Portugal tem uma "produção de arquitectos exagerada"

11 Jan 2013 / 19:15 H.

O arquitecto Álvaro Siza Vieira considera que, em Portugal, existe "uma produção de arquitectos exagerada", apontando que o número de escolas de arquitectura é idêntico ao de Espanha, onde "a população é cinco vezes maior".

O conceituado arquitecto esteve na quinta-feira na cerimónia de pré-inauguração do Atelier-Museu Júlio Pomar, em Lisboa, cujo projeto de remodelação do edifício é da sua autoria.

À margem da cerimónia, em declarações à agência Lusa, sobre a iniciativa que a Secretaria de Estado da Cultura lança hoje para reforçar a projeção internacional da arquitetura portuguesa, Álvaro Siza achou-a "muito interessante".

"O secretário de Estado da Cultura [Jorge Barreto Xavier] falou-me nesse projecto, e até me convidou para estar presente, mas eu pedi para ser dispensado, porque ainda estou a recuperar", de um acidente sofrido no ano passado, disse o arquitecto, de 79 anos.

No entanto, sobre a iniciativa, comentou: "Particularmente, neste momento, é importante, porque, infelizmente, muitos arquitetos, sobretudo jovens arquitectos, estão a ter de ir para outros países. Já foram bastantes, e é natural que ainda vão mais".

No âmbito da iniciativa 'Ano da Arquitectura Portuguesa 2013', que junta várias parcerias no setor e também entidades das tutelas da Economia e do Ministério dos Negócios Estrangeiros, vai ser concertada uma estratégia de promoção no estrangeiro e uma programação de iniciativas em 10 países.

Contudo, para o galardoado em 1992 com o Prémio Pritzker, considerado o Nobel da Arquitetura, "há muitos arquitectos, ou uma produção de arquitectos exagerada" no país.

"Em Portugal há 34 escolas de arquitectura, se é que ainda estão abertas.
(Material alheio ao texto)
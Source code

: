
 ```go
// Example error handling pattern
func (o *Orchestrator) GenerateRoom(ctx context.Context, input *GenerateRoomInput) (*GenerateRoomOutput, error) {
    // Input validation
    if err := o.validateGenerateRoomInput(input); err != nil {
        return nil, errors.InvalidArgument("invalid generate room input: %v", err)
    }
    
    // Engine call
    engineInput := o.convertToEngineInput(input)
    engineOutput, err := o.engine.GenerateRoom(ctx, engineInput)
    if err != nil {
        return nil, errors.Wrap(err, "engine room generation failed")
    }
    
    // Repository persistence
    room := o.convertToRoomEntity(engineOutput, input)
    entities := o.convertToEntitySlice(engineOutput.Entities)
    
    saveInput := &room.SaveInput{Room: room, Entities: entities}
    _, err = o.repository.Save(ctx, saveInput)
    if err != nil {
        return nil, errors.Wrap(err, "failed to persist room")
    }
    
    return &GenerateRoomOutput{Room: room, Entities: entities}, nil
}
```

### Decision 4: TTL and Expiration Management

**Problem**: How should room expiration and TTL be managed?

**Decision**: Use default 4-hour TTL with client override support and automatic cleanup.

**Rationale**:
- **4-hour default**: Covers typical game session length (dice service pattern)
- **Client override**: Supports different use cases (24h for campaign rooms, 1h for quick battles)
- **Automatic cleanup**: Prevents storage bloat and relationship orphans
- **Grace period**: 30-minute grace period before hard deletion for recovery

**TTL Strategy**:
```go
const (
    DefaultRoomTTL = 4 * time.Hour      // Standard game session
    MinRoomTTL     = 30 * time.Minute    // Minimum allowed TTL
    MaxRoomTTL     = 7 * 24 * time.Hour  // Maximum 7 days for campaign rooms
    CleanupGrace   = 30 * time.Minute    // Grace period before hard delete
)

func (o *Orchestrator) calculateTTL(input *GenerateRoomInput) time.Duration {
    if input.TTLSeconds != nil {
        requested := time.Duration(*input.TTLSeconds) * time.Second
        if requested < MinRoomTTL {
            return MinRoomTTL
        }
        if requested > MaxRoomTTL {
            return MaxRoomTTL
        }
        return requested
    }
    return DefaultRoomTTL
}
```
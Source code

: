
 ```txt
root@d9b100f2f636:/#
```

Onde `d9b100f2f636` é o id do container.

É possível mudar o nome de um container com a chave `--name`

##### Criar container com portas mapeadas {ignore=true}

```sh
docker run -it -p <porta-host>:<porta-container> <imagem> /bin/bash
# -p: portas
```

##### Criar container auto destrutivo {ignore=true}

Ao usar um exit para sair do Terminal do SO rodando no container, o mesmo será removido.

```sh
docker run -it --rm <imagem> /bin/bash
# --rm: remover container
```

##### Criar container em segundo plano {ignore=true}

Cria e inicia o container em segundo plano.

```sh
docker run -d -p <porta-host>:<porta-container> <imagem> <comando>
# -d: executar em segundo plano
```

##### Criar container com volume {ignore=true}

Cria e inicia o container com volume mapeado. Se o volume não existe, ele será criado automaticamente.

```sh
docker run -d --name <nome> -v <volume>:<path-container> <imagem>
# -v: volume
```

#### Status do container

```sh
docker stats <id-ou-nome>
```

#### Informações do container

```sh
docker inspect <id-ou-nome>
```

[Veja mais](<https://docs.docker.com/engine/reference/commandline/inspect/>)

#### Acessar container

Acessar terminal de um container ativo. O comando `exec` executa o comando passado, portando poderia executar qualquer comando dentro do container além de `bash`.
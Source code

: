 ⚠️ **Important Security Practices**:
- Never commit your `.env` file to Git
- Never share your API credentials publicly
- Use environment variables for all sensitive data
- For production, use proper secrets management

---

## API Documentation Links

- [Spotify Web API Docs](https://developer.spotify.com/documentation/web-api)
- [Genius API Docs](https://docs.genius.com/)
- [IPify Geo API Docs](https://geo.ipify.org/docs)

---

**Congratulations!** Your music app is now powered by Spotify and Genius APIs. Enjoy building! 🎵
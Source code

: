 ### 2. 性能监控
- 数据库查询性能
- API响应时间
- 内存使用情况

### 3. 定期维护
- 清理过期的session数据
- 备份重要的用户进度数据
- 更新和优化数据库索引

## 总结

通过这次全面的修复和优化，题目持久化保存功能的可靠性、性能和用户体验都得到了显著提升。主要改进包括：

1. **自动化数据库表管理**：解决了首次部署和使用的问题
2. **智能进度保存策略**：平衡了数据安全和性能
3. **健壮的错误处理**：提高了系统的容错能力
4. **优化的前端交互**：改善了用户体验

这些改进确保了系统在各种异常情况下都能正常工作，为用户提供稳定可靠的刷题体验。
Num país onde havia pouquíssimos arquitectos, passou a haver demasiados", avaliou.

Comparou o país a "Espanha, onde há o mesmo número de escolas [de arquitectura], mas simplesmente a população é cinco vezes maior".

Este tipo de iniciativas "pode concorrer para criar maior visibilidade, e portanto mais receptividade a tantos que podem ir para fora, e que eu espero que possam voltar em breve, porque fazem falta cá".

A iniciativa 'Ano da Arquitetura Portuguesa' envolve a Ordem dos Arquitectos, a AICEP - Agência para o Investimento e Comércio Externo de Portugal, Frederico Costa, e o Camões - Instituto da Cooperação e da Língua.